[Collected data]

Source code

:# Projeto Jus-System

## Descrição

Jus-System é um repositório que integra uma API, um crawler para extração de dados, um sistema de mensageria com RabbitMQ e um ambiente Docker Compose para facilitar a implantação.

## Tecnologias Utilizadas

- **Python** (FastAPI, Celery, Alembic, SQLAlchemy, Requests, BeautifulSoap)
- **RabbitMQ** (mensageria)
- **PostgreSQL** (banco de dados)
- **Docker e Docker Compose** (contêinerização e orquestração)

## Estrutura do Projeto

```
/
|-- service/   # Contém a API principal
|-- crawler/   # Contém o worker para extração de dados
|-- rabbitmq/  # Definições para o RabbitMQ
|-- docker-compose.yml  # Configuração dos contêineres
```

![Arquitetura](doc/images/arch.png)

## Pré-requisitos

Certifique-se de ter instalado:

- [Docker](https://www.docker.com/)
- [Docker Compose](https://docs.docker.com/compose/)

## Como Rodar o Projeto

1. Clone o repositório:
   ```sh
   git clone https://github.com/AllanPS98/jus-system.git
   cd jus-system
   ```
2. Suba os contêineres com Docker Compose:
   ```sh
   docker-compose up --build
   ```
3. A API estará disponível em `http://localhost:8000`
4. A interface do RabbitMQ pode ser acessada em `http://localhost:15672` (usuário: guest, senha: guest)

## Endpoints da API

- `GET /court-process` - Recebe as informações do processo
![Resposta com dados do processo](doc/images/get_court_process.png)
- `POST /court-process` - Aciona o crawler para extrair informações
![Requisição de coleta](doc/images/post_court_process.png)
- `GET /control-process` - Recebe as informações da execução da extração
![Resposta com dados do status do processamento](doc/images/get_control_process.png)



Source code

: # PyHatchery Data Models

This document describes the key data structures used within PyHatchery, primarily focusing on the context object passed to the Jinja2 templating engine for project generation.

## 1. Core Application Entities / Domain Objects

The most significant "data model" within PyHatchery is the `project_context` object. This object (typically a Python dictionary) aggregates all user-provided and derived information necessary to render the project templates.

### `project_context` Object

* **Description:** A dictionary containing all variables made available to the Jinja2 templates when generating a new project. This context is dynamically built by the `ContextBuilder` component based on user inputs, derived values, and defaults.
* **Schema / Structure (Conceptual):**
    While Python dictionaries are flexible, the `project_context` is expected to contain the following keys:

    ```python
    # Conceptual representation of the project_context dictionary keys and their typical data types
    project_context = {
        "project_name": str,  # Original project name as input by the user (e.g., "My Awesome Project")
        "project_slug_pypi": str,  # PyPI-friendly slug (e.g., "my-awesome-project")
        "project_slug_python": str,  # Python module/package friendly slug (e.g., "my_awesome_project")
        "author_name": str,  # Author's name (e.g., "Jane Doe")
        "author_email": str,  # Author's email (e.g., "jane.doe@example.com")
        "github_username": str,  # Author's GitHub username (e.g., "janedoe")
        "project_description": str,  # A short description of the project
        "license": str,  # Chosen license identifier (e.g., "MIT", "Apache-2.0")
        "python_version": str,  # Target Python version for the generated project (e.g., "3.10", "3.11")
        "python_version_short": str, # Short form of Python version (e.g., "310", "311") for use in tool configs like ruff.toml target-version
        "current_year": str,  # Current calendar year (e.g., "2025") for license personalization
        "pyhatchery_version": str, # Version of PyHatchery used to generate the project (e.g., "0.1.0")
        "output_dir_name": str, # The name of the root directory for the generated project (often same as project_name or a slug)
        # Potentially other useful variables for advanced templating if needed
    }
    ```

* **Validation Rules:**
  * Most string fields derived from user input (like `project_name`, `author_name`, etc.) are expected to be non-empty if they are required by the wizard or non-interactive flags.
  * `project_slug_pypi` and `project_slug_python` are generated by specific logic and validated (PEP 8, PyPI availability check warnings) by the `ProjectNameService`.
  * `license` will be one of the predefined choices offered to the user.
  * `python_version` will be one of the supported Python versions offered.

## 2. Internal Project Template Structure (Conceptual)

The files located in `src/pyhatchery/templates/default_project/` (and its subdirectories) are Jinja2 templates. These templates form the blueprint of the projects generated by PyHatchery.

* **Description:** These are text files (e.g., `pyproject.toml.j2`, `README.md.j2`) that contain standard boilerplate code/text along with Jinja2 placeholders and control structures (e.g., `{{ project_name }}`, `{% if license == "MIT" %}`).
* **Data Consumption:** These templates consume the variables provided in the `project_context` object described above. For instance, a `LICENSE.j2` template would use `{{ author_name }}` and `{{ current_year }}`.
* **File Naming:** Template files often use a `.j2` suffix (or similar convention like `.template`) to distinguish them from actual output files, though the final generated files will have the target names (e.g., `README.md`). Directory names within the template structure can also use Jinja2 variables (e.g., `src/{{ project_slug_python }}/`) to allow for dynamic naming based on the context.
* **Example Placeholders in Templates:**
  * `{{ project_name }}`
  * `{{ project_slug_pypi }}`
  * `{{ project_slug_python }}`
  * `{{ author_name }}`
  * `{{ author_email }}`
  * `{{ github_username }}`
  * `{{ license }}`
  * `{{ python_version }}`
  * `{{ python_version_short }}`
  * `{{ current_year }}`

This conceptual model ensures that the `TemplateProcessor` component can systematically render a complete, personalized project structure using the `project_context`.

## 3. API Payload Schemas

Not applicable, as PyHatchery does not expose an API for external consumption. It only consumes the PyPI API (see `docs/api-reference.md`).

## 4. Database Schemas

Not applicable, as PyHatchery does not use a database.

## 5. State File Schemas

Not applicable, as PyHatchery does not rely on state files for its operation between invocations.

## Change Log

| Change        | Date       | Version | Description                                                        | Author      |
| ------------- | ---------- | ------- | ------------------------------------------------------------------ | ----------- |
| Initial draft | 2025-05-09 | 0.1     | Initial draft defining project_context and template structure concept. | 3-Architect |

→ Exercise objective: Each of the entries above is to be repeated exactly.

→ Exercise output:
Source code

:# Projeto Jus-System

## Descrição

Jus-System é um repositório que integra uma API, um crawler para extração de dados, um sistema de mensageria com RabbitMQ e um ambiente Docker Compose para facilitar a implantação.

## Tecnologias Utilizadas

- **Python** (FastAPI, Celery, Alembic, SQLAlchemy, Requests, BeautifulSoap)
- **RabbitMQ** (mensageria)
- **PostgreSQL** (banco de dados)
- **Docker e Docker Compose** (contêinerização e orquestração)

## Estrutura do Projeto

```
/
|-- service/   # Contém a API principal
|-- crawler/   # Contém o worker para extração de dados
|-- rabbitmq/  # Definições para o RabbitMQ
|-- docker-compose.yml  # Configuração dos contêineres
```

![Arquitetura](doc/images/arch.png)

## Pré-requisitos

Certifique-se de ter instalado:

- [Docker](https://www.docker.com/)
- [Docker Compose](https://docs.docker.com/compose/)

## Como Rodar o Projeto

1. Clone o repositório:
   ```sh
   git clone https://github.com/AllanPS98/jus-system.git
   cd jus-system
   ```
2. Suba os contêineres com Docker Compose:
   ```sh
   docker-compose up --build
   ```
3. A API estará disponível em `http://localhost:8000`
4. A interface do RabbitMQ pode ser acessada em `http://localhost:15672` (usuário: guest, senha: guest)

## Endpoints da API

- `GET /court-process` - Recebe as informações do processo
![Resposta com dados do processo](doc/images/get_court_process.png)
- `POST /court-process` - Aciona o crawler para extrair informações
![Requisição de coleta](doc/images/post_court_process.png)
- `GET /control-process` - Recebe as informações da execução da extração
![Resposta com dados do status do processamento](doc/images/get_control_process.png)



Source code

: # PyHatchery Data Models

This document describes the key data structures used within PyHatchery, primarily focusing on the context object passed to the Jinja2 templating engine for project generation.

## 1. Core Application Entities / Domain Objects

The most significant "data model" within PyHatchery is the `project_context` object. This object (typically a Python dictionary) aggregates all user-provided and derived information necessary to render the project templates.

### `project_context` Object

* **Description:** A dictionary containing all variables made available to the Jinja2 templates when generating a new project. This context is dynamically built by the `ContextBuilder` component based on user inputs, derived values, and defaults.
* **Schema / Structure (Conceptual):**
    While Python dictionaries are flexible, the `project_context` is expected to contain the following keys:

    ```python
    # Conceptual representation of the project_context dictionary keys and their typical data types
    project_context = {
        "project_name": str,  # Original project name as input by the user (e.g., "My Awesome Project")
        "project_slug_pypi": str,  # PyPI-friendly slug (e.g., "my-awesome-project")
        "project_slug_python": str,  # Python module/package friendly slug (e.g., "my_awesome_project")
        "author_name": str,  # Author's name (e.g., "Jane Doe")
        "author_email": str,  # Author's email (e.g., "jane.doe@example.com")
        "github_username": str,  # Author's GitHub username (e.g., "janedoe")
        "project_description": str,  # A short description of the project
        "license": str,  # Chosen license identifier (e.g., "MIT", "Apache-2.0")
        "python_version": str,  # Target Python version for the generated project (e.g., "3.10", "3.11")
        "python_version_short": str, # Short form of Python version (e.g., "310", "311") for use in tool configs like ruff.toml target-version
        "current_year": str,  # Current calendar year (e.g., "2025") for license personalization
        "pyhatchery_version": str, # Version of PyHatchery used to generate the project (e.g., "0.1.0")
        "output_dir_name": str, # The name of the root directory for the generated project (often same as project_name or a slug)
        # Potentially other useful variables for advanced templating if needed
    }
    ```

* **Validation Rules:**
  * Most string fields derived from user input (like `project_name`, `author_name`, etc.) are expected to be non-empty if they are required by the wizard or non-interactive flags.
  * `project_slug_pypi` and `project_slug_python` are generated by specific logic and validated (PEP 8, PyPI availability check warnings) by the `ProjectNameService`.
  * `license` will be one of the predefined choices offered to the user.
  * `python_version` will be one of the supported Python versions offered.

## 2. Internal Project Template Structure (Conceptual)

The files located in `src/pyhatchery/templates/default_project/` (and its subdirectories) are Jinja2 templates. These templates form the blueprint of the projects generated by PyHatchery.

* **Description:** These are text files (e.g., `pyproject.toml.j2`, `README.md.j2`) that contain standard boilerplate code/text along with Jinja2 placeholders and control structures (e.g., `{{ project_name }}`, `{% if license == "MIT" %}`).
* **Data Consumption:** These templates consume the variables provided in the `project_context` object described above. For instance, a `LICENSE.j2` template would use `{{ author_name }}` and `{{ current_year }}`.
* **File Naming:** Template files often use a `.j2` suffix (or similar convention like `.template`) to distinguish them from actual output files, though the final generated files will have the target names (e.g., `README.md`). Directory names within the template structure can also use Jinja2 variables (e.g., `src/{{ project_slug_python }}/`) to allow for dynamic naming based on the context.
* **Example Placeholders in Templates:**
  * `{{ project_name }}`
  * `{{ project_slug_pypi }}`
  * `{{ project_slug_python }}`
  * `{{ author_name }}`
  * `{{ author_email }}`
  * `{{ github_username }}`
  * `{{ license }}`
  * `{{ python_version }}`
  * `{{ python_version_short }}`
  * `{{ current_year }}`

This conceptual model ensures that the `TemplateProcessor` component can systematically render a complete, personalized project structure using the `project_context`.

## 3. API Payload Schemas

Not applicable, as PyHatchery does not expose an API for external consumption. It only consumes the PyPI API (see `docs/api-reference.md`).

## 4. Database Schemas

Not applicable, as PyHatchery does not use a database.

## 5. State File Schemas

Not applicable, as PyHatchery does not rely on state files for its operation between invocations.

## Change Log

| Change        | Date       | Version | Description                                                        | Author      |
| ------------- | ---------- | ------- | ------------------------------------------------------------------ | ----------- |
| Initial draft | 2025-05-09 | 0.1     | Initial draft defining project_context and template structure concept. | 3-Architect |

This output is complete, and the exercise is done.